[Collected data]
--------
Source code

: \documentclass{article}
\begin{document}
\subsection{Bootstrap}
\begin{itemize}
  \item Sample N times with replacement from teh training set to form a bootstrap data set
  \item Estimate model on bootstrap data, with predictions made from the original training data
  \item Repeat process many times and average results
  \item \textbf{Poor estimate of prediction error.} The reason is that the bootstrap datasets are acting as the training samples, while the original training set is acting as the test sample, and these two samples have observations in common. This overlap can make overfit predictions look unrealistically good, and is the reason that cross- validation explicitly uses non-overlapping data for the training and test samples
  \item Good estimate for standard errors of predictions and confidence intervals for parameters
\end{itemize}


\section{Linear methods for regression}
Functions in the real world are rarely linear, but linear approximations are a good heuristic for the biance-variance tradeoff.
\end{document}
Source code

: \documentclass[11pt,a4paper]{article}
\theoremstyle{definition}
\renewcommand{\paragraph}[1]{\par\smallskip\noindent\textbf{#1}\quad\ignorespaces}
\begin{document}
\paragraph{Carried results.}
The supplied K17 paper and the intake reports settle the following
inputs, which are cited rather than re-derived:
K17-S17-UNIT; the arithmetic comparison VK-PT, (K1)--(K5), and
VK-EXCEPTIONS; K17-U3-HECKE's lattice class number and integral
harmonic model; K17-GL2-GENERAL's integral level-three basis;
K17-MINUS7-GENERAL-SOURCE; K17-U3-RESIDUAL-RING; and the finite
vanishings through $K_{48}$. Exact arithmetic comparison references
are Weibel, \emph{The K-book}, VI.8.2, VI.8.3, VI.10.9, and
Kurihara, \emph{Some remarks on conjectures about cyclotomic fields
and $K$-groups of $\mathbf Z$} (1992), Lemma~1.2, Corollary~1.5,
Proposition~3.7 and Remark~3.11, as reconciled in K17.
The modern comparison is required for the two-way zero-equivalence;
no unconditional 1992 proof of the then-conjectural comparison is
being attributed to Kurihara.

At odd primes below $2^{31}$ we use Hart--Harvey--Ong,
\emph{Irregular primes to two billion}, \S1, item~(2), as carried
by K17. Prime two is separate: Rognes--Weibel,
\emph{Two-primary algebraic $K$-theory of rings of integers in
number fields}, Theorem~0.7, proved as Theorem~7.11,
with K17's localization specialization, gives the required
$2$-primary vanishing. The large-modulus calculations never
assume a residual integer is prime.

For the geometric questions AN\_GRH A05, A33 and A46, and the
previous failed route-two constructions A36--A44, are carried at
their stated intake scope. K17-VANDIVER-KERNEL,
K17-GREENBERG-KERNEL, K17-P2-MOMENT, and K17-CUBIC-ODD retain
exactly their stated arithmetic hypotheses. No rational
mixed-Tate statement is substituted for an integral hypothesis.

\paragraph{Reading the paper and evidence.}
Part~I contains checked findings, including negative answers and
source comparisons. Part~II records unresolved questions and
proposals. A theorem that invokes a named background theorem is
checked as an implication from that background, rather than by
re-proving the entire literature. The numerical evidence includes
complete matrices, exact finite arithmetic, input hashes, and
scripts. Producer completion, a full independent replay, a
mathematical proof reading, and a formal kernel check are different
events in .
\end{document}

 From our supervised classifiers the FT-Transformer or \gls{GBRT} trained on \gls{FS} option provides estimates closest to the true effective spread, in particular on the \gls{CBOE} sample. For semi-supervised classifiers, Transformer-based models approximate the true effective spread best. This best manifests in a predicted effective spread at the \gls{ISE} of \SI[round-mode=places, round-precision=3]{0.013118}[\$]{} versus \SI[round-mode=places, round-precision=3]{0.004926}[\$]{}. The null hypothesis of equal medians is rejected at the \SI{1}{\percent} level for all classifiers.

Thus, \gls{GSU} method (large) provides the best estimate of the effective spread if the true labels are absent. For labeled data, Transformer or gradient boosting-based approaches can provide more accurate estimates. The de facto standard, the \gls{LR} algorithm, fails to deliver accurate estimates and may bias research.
--------
| Task objective |
Find the word "background" in the entries and show each line where it is found.

| Response to the exercise |
proposals. A theorem that invokes a named background theorem is
checked as an implication from that background, rather than by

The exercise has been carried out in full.